WHAT IS EXPECTED >> An exact restatement is required. Cover only the lines of the records from the first through the line with "- Balance testing across objectives", and skip pictures.

####

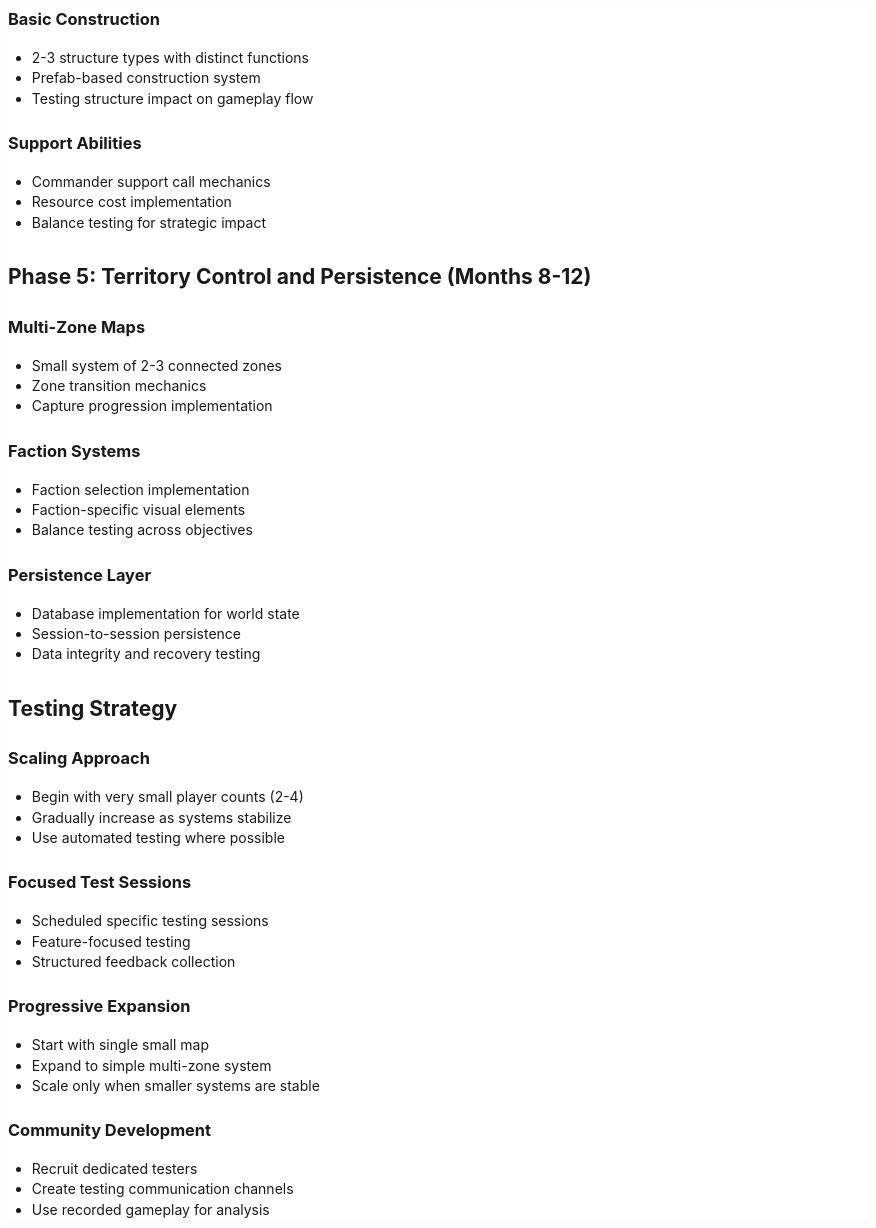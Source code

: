 ### Basic Construction
- 2-3 structure types with distinct functions
- Prefab-based construction system
- Testing structure impact on gameplay flow

### Support Abilities
- Commander support call mechanics
- Resource cost implementation
- Balance testing for strategic impact

## Phase 5: Territory Control and Persistence (Months 8-12)

### Multi-Zone Maps
- Small system of 2-3 connected zones
- Zone transition mechanics
- Capture progression implementation

### Faction Systems
- Faction selection implementation
- Faction-specific visual elements
- Balance testing across objectives

### Persistence Layer
- Database implementation for world state
- Session-to-session persistence
- Data integrity and recovery testing

## Testing Strategy

### Scaling Approach
- Begin with very small player counts (2-4)
- Gradually increase as systems stabilize
- Use automated testing where possible

### Focused Test Sessions
- Scheduled specific testing sessions
- Feature-focused testing
- Structured feedback collection

### Progressive Expansion
- Start with single small map
- Expand to simple multi-zone system
- Scale only when smaller systems are stable

### Community Development
- Recruit dedicated testers
- Create testing communication channels
- Use recorded gameplay for analysis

####

ANSWER BOX >>
Source code

: ### Basic Construction
- 2-3 structure types with distinct functions
- Prefab-based construction system
- Testing structure impact on gameplay flow

### Support Abilities
- Commander support call mechanics
- Resource cost implementation
- Balance testing for strategic impact

## Phase 5: Territory Control and Persistence (Months 8-12)

### Multi-Zone Maps
- Small system of 2-3 connected zones
- Zone transition mechanics
- Capture progression implementation

### Faction Systems
- Faction selection implementation
- Faction-specific visual elements
- Balance testing across objectives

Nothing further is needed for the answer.